Cyrille Pitchen cyrille.pitchen at atmel.com
Wed Feb 8 02:36:10 PST 2017


Hi all,

Le 08/02/2017 à 06:52, Heiner Kallweit a écrit :
> Am 08.02.2017 um 02:09 schrieb Marek Vasut:
>> On 02/07/2017 04:31 PM, Cyrille Pitchen wrote:
[...]
>>> Heiner Kallweit (1):
>>>       mtd: m25p80: consider max message size in m25p80_read
>>
>> I cannot say I'm super-happy about this particular patch, still ...
>>
> W/o it at least the fsl-espi driver is broken for transfers >= 64kB.
> 

We asked Mark Brown about the need to check the limits for the size of SPI
transfers and messages and I've understood his answer correctly, he told us
we should check those limits:

http://patchwork.ozlabs.org/patch/688176/

"> Does this imply that we have to fix every single driver this way ?"

"Ideally.  Any SPI driver that has an upper limit really ought to export
it, and any driver that might bump into one of those limits should
check.  A lot of drivers are either unlikely to be deployed in a system
that has relevant limits or tend to only do short enough transfers
though - if systems are currently working it's just neatening things up
really"

Then the discussion ended there. I didn't see any comment after that so I
just thought the discussion was over and everybody agreed.


Besides, this patch doesn't introduce the check of SPI controller limits
but only extend this check. What I mean is that the m25p80 driver already
checks the maximum transfer size. This check was introduced by commit

95193796256c ("mtd: m25p80: read in spi_max_transfer_size chunks")

Then if we already check the SPI max transfer size, I guess it make sense
to also test other limits such as the SPI max message size.

Finally, I think it would be very difficult and dirty to try to fix this
bug only from the SPI controller driver. If m25p80_read() tries to read too
many data based on what the SPI controller can actually read in a single
operation, we would have to split the (Fast) Read command into two (Fast)
Read commands, incrementing the address bytes as needed before sending the
second command to the SPI bus.

Please note that this split is already handled by spi_nor_read() when
nor->read() returns a size lower than its len parameter.

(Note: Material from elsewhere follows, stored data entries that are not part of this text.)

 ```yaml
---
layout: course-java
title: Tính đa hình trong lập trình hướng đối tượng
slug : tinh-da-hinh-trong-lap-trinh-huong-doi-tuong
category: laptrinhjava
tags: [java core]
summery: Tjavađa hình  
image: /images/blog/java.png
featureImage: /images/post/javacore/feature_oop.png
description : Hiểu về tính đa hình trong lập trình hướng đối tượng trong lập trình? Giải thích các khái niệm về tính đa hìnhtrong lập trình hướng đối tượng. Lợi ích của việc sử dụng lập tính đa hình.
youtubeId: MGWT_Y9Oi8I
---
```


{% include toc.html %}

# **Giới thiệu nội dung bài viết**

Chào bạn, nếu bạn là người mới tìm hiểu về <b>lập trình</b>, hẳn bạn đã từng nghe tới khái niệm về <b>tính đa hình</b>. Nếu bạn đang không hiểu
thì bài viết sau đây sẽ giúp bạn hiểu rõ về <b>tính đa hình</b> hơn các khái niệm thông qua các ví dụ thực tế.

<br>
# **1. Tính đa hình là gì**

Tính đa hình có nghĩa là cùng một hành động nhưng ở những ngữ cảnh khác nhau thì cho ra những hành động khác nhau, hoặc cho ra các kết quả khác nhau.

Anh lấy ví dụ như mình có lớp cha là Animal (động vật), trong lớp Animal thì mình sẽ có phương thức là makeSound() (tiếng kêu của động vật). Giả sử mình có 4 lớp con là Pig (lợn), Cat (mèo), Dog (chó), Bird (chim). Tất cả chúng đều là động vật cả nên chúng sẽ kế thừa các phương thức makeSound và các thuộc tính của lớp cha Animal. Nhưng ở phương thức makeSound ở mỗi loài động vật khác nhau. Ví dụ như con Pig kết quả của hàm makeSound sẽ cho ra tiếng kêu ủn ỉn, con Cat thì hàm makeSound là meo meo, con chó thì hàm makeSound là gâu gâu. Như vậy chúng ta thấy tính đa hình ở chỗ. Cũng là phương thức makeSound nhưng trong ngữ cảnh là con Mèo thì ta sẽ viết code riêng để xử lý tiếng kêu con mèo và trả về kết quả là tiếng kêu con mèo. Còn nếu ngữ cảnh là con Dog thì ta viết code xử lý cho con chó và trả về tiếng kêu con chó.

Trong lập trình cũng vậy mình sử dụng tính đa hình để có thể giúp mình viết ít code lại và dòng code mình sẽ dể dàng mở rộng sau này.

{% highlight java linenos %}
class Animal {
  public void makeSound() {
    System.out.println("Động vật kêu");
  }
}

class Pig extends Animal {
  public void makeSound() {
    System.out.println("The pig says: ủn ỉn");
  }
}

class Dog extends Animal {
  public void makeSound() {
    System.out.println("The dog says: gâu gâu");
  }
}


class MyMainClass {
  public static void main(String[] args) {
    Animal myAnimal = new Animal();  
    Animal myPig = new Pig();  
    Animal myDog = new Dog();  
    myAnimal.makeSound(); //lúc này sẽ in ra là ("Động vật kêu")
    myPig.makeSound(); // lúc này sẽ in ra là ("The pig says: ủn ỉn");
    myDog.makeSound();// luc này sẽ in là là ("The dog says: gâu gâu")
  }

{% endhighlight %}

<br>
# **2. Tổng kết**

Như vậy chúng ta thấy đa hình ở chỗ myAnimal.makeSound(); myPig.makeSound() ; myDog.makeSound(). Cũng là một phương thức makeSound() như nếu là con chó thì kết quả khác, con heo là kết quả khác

However, if we try to fix the issue at the SPI controller driver side, once
we start to use the SPI API with spi_transfer and spi_message structures,
we loose protocol info. SPI transfers and messages only carry stream of
data/bytes, hence we loose the SPI flash protocol split: instruction |
address | mode | dummy | data.

When using the regular SPI API, the SPI controller driver should not try to
recover that protocol split. It should even not be aware that the SPI
device is indeed a SPI flash.
Also there is no mean to recover the protocol split out without duplicating
many parts of the spi-nor framework:
- 3-byte or 4-byte address ?
- how many dummy cycle bytes ? => this number depends on both the
instruction op code and the memory manufacturer.

Also I don't think it's a good think when SPI controller drivers by-pass
or duplicate the selection of the right flash parameters, op codes and so
on. When they do so, they do it so it works with very specific memory parts
and they just don't care about some other memory parts that work slightly
differently. Then it becomes a mess to maintain such drivers.


With Heiner's patch, the issue is fixed by changing only one line and the
bandwidth performance of read operations should not be impacted.

I don't think his solution is that dirty as compared to the only other
proposed solution: fix it in the SPI controller driver.

The SPI controller driver could also implement its own version of
spi_flash_read() mainly duplicating the code of m25p80_read() but it
doesn't sound like a cleaner fix, IMHO.